Property investing for dummies: Lending lines for DIY funds

PORTFOLIO POINT: Adding a negatively geared property to your SMSF can provide an extremely low-tax environment, even for accumulation SMSFs.

As SMSF trustees, we pride ourselves on our thirst for knowledge. And that includes tax. Superannuation is, after all, a vehicle that is primarily about tax-effective saving and income streams, for your retirement.

That’s one of the reasons SMSF’s have always loved fully franked dividends. Receiving a $70 dividend from a company means you’re entitled to at least another $15, for a super fund in accumulation phase, but potentially another $30 for a fund in pension phase.

We can use those to balance, or offset, the contributions taxes we need to pay on our concessional contributions, or other earnings taxes we might have to pay.
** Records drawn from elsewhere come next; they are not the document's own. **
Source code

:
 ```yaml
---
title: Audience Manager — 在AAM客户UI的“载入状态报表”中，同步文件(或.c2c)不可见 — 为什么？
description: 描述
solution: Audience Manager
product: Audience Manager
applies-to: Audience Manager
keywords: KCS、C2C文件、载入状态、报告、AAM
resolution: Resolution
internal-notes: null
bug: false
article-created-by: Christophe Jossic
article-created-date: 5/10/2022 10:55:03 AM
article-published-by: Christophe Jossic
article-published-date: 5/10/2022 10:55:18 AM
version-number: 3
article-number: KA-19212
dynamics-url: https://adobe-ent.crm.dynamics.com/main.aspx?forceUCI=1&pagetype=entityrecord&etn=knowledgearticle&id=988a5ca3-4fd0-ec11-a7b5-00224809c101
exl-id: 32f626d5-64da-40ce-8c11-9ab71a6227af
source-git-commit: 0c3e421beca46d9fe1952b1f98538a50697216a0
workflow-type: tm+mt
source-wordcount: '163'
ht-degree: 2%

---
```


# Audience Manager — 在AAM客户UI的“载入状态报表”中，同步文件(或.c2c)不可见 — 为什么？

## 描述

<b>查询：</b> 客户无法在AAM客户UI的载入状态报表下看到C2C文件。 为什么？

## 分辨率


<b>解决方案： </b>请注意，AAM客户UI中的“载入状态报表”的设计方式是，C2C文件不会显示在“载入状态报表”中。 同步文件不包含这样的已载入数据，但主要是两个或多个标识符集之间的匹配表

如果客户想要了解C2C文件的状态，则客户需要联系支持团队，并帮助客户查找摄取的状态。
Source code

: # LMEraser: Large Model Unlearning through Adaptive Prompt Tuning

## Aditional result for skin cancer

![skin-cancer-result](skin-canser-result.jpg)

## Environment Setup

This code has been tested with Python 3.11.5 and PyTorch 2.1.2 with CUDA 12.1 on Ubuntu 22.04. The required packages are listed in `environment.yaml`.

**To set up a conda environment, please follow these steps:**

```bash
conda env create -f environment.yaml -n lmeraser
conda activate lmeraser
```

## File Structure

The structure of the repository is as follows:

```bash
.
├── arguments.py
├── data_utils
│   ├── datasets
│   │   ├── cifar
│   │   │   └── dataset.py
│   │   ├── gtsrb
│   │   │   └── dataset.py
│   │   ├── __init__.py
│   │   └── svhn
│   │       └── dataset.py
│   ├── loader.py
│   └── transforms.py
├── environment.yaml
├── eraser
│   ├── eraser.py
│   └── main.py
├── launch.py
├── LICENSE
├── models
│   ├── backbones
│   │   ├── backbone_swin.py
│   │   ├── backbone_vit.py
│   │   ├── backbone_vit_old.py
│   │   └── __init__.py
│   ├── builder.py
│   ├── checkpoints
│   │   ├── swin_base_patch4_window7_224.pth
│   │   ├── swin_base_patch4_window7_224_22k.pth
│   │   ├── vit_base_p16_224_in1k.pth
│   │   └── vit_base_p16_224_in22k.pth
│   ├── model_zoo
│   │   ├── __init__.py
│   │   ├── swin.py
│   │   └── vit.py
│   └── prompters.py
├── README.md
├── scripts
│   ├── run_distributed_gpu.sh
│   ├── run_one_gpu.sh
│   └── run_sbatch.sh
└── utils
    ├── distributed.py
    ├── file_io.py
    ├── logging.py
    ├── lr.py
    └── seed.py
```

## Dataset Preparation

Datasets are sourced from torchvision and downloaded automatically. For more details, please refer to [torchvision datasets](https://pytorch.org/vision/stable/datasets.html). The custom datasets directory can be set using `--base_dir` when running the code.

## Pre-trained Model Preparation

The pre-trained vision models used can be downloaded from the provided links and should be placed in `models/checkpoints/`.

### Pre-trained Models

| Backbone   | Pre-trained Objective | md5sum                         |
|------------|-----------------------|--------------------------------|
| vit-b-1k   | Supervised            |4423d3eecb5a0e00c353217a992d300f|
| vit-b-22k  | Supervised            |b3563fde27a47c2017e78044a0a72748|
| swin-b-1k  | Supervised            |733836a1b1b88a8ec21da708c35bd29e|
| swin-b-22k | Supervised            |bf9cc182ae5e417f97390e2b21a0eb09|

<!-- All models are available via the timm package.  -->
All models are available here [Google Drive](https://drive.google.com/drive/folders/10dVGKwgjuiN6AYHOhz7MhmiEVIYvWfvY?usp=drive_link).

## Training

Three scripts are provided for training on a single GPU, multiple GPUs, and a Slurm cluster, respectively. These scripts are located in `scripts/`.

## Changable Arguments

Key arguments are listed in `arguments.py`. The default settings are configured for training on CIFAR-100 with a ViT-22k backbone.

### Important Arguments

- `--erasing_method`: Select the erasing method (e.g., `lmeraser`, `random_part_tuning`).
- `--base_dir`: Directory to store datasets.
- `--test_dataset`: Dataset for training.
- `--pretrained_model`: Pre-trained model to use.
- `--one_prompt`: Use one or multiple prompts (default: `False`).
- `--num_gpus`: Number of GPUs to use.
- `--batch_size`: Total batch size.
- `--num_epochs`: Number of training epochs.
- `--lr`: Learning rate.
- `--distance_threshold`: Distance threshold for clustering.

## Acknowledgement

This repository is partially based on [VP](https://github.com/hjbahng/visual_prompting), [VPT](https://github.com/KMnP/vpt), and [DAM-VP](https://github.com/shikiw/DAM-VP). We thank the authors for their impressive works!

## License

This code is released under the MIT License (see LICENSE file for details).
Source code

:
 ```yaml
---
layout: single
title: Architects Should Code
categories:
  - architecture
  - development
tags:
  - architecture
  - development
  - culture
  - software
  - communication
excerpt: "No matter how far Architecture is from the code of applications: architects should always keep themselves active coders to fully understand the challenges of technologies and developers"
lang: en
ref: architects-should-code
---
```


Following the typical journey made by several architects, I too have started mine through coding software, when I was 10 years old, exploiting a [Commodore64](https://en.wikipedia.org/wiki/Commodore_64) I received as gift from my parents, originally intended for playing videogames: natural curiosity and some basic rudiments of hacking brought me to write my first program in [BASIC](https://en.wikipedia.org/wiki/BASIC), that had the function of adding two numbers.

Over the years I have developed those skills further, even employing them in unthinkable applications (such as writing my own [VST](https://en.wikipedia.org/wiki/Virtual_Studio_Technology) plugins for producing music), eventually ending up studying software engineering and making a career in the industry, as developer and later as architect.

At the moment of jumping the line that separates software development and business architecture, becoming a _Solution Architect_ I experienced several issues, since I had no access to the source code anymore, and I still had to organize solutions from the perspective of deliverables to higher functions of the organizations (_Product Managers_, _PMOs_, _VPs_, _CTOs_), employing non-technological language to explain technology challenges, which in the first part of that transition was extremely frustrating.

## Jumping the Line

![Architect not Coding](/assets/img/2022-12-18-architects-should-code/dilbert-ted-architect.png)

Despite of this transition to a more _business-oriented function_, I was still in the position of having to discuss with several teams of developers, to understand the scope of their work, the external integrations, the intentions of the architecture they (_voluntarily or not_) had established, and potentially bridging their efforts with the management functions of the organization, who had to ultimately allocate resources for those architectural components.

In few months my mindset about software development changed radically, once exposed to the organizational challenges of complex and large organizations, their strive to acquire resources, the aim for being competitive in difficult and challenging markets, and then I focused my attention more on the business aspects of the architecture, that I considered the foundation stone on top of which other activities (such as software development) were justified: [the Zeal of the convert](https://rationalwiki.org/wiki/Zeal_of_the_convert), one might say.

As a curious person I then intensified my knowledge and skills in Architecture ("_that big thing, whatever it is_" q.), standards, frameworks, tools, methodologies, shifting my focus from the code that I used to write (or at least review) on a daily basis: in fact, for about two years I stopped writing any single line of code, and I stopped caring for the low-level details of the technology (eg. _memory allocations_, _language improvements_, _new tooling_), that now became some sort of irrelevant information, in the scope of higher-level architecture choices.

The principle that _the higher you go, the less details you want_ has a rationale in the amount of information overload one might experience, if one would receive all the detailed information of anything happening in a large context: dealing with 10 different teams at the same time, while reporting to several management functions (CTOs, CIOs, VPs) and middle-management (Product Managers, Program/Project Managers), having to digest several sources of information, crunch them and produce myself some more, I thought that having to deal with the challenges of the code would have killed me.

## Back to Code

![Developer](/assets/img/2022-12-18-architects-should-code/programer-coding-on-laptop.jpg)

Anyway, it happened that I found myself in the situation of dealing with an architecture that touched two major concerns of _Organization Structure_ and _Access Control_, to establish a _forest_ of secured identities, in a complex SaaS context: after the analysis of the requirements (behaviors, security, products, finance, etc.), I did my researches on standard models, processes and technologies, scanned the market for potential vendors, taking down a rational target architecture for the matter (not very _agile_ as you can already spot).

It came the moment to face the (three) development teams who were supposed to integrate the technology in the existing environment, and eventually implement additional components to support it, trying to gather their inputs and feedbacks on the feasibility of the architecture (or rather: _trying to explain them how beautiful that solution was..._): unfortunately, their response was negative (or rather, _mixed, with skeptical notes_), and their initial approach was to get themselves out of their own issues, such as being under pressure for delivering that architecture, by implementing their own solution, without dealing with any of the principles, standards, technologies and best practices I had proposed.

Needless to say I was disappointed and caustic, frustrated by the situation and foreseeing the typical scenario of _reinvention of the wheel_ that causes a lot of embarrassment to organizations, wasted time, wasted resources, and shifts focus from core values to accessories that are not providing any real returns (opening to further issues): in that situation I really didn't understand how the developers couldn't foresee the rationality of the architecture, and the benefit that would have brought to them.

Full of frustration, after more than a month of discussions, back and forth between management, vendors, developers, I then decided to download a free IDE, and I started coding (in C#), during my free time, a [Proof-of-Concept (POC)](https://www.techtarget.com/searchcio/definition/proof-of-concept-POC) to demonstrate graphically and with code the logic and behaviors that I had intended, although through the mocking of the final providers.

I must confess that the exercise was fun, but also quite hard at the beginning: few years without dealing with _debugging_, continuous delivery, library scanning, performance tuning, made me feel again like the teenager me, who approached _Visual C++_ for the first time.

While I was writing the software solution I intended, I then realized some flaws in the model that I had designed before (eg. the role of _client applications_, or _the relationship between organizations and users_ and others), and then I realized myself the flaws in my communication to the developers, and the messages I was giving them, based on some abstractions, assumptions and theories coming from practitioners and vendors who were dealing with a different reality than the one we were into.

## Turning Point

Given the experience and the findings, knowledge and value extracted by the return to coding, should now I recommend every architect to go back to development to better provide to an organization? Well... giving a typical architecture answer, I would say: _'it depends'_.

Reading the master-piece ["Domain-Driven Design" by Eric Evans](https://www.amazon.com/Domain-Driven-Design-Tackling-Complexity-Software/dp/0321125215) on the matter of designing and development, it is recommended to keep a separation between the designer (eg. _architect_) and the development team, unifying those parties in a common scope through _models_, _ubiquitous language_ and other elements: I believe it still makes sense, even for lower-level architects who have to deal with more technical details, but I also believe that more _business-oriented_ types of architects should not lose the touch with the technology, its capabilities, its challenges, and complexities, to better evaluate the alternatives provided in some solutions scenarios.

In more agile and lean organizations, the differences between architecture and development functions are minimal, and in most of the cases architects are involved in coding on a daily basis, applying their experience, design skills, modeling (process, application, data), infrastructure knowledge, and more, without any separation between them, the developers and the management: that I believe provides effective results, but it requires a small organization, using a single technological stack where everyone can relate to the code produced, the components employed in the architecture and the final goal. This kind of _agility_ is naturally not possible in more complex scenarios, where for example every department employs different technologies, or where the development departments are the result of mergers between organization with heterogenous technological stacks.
Tax can be effectively managed.

But geared property in SMSFs adds a big new dimension to tax in super funds. And, with an increasing belief that property has suffered the worst of its two-year gentle slide, more people are taking a look at the potential benefits of a super fund with a geared property.

In fact, they’re jumping on board and are happy to do so with an element of gearing. Figures from SMSF services provider Multiport said that 29% of all direct property holdings in its survey had a “limited recourse borrowing arrangement” (LRBA) in place. This was up from just 24% for the previous quarter, suggesting that the overwhelming majority of direct properties purchased in that December quarter were purchased using an LRBA.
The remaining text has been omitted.